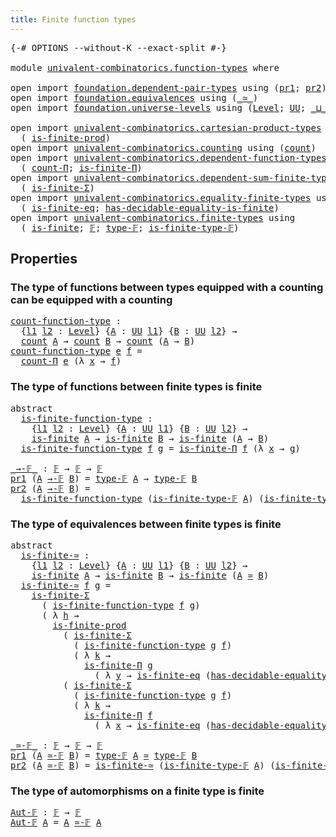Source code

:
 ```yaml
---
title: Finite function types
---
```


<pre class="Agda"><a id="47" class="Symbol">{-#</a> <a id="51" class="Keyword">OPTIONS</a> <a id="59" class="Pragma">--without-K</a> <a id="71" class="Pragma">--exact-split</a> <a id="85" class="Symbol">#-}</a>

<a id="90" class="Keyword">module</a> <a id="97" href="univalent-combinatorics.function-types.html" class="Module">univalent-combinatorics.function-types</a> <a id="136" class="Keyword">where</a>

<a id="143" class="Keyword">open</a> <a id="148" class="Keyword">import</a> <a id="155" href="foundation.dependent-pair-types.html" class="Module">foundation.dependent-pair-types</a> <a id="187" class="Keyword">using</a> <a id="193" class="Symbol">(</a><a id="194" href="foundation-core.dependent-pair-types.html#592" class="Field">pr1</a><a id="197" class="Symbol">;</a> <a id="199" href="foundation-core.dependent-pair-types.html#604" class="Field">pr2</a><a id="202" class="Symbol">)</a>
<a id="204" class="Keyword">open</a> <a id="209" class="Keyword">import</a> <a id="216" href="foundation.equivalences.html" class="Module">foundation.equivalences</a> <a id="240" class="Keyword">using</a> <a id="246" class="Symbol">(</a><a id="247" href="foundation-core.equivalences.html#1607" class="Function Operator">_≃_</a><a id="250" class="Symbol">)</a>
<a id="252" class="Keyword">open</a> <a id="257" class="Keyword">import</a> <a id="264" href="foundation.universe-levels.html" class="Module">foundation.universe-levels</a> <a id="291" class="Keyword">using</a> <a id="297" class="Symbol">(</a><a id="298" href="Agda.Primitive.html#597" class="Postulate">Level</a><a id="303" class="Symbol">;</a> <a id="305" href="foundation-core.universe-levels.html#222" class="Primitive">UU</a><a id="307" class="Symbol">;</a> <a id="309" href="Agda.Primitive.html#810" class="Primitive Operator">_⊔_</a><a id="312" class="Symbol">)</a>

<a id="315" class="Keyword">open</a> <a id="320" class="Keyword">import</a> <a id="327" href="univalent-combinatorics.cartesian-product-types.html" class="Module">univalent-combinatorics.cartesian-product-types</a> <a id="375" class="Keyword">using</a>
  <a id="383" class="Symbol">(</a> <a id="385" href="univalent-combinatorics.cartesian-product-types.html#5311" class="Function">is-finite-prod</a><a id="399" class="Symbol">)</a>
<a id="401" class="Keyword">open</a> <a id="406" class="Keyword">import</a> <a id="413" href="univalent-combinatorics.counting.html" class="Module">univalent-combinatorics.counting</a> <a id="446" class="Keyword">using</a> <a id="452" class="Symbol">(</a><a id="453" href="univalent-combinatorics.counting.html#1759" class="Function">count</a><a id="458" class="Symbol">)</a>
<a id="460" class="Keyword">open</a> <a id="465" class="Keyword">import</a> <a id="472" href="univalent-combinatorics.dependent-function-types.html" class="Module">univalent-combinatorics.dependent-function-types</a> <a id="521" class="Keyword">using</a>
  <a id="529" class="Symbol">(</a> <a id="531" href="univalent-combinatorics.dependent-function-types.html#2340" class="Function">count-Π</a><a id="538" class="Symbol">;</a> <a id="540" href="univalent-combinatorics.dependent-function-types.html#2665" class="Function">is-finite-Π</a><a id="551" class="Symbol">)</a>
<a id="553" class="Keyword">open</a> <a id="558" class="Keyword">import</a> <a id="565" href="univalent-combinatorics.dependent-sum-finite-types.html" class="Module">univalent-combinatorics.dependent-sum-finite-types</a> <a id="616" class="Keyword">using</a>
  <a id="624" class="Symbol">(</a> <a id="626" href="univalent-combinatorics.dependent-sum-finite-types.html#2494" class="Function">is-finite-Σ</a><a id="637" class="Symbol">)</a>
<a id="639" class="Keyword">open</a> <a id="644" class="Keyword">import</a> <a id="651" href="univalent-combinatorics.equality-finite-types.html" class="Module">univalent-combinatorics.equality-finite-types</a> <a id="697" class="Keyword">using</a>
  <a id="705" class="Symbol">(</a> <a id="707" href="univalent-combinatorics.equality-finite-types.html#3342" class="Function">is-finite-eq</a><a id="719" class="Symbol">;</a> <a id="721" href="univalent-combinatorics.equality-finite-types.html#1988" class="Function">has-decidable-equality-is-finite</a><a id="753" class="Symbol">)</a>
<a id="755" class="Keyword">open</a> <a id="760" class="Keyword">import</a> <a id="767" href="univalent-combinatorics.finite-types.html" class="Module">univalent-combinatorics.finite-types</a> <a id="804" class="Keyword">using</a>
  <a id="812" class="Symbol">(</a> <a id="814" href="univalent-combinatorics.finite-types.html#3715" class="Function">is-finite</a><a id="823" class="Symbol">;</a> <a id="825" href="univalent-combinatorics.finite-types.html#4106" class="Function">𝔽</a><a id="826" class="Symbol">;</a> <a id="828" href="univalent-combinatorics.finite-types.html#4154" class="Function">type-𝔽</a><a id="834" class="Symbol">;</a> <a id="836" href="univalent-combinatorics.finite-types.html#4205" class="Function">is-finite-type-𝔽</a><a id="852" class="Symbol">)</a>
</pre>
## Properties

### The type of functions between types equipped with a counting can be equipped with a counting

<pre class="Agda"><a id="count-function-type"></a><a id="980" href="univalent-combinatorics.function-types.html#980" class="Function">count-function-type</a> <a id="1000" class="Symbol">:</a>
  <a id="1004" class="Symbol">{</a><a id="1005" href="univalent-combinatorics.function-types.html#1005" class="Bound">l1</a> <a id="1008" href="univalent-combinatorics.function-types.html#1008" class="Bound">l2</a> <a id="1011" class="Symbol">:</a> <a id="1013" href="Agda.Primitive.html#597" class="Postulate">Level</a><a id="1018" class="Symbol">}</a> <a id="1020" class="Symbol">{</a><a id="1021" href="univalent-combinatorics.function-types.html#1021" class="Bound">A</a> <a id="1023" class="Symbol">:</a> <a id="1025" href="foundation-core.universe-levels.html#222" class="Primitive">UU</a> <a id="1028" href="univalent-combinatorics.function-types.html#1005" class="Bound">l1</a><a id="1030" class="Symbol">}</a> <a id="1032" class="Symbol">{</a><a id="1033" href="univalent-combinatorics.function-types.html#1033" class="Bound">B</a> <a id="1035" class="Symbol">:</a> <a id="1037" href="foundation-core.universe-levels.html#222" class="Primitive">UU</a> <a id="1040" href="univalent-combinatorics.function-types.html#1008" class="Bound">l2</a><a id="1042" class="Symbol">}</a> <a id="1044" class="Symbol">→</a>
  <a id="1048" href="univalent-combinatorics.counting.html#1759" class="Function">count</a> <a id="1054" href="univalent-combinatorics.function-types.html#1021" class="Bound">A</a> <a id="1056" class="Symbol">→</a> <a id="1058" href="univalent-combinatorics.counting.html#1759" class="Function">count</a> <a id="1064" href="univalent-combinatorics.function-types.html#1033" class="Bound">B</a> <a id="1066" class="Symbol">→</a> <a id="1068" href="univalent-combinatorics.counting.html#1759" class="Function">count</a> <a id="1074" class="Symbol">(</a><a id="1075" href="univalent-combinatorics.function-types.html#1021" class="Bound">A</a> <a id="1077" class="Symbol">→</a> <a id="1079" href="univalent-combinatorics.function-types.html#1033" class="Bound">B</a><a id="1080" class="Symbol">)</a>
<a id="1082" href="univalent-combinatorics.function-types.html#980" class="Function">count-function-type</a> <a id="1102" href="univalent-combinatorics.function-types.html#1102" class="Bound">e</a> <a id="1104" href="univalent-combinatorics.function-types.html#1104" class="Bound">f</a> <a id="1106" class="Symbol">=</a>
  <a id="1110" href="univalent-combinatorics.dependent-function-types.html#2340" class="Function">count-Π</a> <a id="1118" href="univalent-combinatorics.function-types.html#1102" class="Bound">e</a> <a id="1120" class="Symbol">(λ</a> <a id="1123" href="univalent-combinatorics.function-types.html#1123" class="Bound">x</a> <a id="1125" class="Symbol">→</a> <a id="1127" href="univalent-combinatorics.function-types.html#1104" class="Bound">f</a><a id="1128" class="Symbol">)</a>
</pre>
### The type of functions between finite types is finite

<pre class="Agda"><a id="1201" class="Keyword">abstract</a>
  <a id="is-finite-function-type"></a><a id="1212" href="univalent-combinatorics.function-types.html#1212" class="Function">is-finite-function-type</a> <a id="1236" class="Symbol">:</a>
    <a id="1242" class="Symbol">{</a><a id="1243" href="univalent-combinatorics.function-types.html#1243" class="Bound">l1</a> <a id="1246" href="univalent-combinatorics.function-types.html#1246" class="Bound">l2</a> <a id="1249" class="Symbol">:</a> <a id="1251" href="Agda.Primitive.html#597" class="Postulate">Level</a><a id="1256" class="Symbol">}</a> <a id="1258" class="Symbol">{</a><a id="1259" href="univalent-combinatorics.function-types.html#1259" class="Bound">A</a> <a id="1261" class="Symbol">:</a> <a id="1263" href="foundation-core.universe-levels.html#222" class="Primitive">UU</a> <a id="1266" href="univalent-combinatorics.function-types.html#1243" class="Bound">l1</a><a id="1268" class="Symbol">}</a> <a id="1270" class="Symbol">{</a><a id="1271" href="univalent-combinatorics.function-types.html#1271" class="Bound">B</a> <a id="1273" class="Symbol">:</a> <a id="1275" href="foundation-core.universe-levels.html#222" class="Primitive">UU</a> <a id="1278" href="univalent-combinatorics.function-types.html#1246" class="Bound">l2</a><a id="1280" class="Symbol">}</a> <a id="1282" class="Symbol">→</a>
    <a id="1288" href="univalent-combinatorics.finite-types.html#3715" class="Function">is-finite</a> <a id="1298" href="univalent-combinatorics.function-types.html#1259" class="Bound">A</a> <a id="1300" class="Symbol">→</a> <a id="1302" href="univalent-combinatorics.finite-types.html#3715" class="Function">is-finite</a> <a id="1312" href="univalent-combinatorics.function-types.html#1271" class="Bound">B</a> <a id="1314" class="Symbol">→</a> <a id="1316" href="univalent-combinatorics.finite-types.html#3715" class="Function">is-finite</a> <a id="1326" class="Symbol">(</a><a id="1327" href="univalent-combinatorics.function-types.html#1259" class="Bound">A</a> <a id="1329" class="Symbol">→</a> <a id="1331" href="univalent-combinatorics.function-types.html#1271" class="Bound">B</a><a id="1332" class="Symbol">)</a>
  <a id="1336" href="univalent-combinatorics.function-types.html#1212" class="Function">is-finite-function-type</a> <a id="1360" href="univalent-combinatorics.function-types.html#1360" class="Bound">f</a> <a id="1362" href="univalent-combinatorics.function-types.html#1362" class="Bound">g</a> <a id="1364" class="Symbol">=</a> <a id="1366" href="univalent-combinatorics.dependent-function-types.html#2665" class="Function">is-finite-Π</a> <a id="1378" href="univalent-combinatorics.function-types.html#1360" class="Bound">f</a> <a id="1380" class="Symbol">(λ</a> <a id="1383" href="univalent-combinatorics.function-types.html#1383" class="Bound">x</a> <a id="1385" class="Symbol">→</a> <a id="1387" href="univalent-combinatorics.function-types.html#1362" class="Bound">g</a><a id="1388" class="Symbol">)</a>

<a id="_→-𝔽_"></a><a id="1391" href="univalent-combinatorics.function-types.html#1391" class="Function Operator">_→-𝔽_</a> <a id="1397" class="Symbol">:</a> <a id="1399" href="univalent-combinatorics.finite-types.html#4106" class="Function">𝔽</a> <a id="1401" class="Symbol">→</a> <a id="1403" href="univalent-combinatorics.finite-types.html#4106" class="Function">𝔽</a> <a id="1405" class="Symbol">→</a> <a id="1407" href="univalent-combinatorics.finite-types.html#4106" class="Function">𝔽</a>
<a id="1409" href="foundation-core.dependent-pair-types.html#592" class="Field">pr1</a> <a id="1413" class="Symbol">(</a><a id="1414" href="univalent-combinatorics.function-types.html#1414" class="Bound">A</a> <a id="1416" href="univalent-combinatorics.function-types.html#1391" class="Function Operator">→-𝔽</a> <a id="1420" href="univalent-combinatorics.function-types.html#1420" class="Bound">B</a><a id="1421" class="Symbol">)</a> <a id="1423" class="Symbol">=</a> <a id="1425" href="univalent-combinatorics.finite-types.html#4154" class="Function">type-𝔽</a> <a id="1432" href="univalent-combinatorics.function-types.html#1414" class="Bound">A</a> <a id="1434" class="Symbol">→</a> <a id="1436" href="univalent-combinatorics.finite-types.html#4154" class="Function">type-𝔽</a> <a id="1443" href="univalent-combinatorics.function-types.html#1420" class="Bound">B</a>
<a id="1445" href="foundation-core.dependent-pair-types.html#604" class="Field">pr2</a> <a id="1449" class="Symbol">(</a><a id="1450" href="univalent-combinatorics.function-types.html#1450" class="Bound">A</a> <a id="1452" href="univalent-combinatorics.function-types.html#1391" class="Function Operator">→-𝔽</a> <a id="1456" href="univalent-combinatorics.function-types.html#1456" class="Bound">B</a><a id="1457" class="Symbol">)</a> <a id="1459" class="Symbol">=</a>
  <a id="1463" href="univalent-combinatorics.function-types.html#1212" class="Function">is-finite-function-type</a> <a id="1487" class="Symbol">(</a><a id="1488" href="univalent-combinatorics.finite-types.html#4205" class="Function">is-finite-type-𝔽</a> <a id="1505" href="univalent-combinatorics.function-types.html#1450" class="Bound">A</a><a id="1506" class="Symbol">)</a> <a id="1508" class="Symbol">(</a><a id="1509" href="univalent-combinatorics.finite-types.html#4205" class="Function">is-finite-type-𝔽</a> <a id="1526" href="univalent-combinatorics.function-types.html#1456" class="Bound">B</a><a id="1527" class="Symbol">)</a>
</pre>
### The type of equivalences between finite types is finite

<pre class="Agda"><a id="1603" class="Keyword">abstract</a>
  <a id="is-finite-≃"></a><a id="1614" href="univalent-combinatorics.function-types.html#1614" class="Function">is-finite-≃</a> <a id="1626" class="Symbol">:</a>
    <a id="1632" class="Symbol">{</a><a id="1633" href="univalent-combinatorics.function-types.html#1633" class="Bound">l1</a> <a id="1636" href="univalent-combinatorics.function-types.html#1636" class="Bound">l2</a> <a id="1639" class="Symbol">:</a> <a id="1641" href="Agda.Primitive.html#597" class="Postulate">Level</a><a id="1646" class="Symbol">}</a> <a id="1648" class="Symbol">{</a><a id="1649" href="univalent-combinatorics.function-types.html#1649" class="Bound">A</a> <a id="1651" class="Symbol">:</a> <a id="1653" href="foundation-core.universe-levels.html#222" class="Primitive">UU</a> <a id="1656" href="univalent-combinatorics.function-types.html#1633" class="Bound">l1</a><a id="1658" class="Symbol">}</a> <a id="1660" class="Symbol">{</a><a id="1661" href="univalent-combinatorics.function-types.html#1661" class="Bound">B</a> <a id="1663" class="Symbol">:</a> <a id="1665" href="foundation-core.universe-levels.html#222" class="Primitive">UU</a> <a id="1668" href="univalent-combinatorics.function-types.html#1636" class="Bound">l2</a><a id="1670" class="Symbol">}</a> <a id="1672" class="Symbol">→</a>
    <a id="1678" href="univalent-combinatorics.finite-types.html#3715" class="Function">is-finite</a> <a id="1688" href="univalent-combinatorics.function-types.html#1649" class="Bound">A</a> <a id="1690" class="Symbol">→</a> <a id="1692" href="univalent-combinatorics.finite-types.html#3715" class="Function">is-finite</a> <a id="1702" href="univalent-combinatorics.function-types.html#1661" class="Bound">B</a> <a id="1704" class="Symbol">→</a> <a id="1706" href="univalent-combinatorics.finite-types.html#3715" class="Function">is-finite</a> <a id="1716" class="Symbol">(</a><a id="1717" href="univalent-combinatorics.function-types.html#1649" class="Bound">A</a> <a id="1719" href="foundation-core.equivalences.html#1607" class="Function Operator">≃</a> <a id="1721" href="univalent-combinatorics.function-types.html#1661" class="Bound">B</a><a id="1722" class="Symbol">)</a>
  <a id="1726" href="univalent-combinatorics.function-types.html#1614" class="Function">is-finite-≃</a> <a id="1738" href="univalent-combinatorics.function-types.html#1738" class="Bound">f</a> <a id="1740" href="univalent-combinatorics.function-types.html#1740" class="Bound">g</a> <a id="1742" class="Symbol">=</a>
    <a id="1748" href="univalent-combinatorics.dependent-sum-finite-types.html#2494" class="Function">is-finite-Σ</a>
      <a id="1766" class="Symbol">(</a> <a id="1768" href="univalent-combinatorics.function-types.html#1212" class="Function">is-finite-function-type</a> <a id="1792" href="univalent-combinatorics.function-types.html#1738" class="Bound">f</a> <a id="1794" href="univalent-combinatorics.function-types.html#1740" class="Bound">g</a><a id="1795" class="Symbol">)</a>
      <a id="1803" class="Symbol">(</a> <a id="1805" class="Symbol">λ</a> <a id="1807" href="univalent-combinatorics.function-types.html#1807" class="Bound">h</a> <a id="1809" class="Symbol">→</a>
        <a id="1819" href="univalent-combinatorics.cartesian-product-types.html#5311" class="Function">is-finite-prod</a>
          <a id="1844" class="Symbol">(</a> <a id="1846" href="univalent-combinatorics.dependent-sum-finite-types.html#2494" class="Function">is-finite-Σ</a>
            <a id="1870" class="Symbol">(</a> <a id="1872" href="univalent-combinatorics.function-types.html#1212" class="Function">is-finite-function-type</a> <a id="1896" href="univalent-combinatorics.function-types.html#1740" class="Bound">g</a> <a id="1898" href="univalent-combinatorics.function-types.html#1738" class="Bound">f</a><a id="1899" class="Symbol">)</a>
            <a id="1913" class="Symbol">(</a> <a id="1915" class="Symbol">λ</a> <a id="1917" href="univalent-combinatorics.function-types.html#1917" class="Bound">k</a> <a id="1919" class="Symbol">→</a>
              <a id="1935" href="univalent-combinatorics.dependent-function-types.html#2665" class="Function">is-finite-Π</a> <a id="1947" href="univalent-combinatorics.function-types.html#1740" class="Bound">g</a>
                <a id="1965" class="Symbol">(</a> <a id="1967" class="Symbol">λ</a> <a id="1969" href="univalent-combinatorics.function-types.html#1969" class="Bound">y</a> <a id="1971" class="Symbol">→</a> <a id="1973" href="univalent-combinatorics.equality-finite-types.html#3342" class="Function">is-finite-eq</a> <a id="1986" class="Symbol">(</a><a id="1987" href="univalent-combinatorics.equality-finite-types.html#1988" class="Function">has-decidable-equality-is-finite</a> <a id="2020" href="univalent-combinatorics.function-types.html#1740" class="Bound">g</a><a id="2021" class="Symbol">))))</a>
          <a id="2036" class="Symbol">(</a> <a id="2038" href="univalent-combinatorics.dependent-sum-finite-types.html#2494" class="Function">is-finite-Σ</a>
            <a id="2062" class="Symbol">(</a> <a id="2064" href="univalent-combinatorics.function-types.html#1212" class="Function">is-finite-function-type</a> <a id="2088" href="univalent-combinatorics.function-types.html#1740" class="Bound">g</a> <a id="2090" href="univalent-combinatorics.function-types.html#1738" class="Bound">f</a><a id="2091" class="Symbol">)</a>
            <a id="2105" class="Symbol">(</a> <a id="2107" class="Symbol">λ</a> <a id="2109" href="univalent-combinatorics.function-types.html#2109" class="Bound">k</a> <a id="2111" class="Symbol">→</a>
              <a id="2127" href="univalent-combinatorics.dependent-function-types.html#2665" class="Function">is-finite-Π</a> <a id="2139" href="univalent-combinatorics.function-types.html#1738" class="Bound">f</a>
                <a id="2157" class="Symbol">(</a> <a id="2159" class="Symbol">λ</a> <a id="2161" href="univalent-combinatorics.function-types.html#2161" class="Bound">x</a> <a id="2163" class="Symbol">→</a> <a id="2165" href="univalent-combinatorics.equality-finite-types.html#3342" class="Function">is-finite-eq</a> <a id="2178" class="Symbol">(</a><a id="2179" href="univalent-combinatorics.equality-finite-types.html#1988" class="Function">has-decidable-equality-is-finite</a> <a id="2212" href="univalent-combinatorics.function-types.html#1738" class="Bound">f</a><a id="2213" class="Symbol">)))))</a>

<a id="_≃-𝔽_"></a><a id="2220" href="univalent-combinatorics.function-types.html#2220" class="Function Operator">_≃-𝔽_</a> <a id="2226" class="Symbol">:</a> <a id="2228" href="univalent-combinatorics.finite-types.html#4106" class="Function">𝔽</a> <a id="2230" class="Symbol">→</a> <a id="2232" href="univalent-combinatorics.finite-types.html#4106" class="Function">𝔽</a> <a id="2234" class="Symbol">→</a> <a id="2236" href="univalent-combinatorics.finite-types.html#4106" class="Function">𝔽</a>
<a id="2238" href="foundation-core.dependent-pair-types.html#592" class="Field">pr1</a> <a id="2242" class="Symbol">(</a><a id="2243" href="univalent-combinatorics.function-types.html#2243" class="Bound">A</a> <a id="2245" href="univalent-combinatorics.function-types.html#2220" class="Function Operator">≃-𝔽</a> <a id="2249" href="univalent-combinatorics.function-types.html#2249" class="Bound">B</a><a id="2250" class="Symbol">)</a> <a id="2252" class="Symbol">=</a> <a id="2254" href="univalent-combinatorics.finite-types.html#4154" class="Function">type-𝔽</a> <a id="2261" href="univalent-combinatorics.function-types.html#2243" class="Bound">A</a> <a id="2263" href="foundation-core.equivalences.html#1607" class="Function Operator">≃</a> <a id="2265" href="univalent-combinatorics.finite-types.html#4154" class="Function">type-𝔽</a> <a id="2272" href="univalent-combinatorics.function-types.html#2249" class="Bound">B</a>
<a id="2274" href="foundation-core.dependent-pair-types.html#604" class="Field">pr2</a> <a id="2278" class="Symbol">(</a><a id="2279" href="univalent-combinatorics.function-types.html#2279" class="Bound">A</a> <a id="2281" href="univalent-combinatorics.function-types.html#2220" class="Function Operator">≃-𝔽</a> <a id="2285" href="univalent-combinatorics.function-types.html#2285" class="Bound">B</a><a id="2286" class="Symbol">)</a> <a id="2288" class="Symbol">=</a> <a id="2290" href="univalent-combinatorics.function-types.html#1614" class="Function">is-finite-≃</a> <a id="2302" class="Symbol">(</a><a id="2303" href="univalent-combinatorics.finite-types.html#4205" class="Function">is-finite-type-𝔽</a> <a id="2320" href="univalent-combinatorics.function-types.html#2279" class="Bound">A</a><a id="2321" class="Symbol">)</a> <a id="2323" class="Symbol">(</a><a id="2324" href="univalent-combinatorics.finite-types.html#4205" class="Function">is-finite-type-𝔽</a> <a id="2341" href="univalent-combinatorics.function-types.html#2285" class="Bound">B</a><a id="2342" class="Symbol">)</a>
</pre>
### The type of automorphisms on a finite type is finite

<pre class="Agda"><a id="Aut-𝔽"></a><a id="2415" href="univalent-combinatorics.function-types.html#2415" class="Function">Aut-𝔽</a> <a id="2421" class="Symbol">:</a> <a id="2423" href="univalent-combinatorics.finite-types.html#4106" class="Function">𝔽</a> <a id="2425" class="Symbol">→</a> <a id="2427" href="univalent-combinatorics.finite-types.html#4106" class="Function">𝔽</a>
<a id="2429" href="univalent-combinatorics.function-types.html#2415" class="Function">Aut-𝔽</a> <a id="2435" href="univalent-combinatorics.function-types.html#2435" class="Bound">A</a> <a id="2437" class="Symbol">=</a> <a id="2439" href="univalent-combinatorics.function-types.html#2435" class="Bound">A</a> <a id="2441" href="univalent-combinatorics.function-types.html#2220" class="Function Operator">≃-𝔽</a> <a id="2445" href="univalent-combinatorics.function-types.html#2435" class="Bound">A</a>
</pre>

= = =

Gather each line of the records holding the string "product".

<a id="315" class="Keyword">open</a> <a id="320" class="Keyword">import</a> <a id="327" href="univalent-combinatorics.cartesian-product-types.html" class="Module">univalent-combinatorics.cartesian-product-types</a> <a id="375" class="Keyword">using</a>
  <a id="383" class="Symbol">(</a> <a id="385" href="univalent-combinatorics.cartesian-product-types.html#5311" class="Function">is-finite-prod</a><a id="399" class="Symbol">)</a>
        <a id="1819" href="univalent-combinatorics.cartesian-product-types.html#5311" class="Function">is-finite-prod</a>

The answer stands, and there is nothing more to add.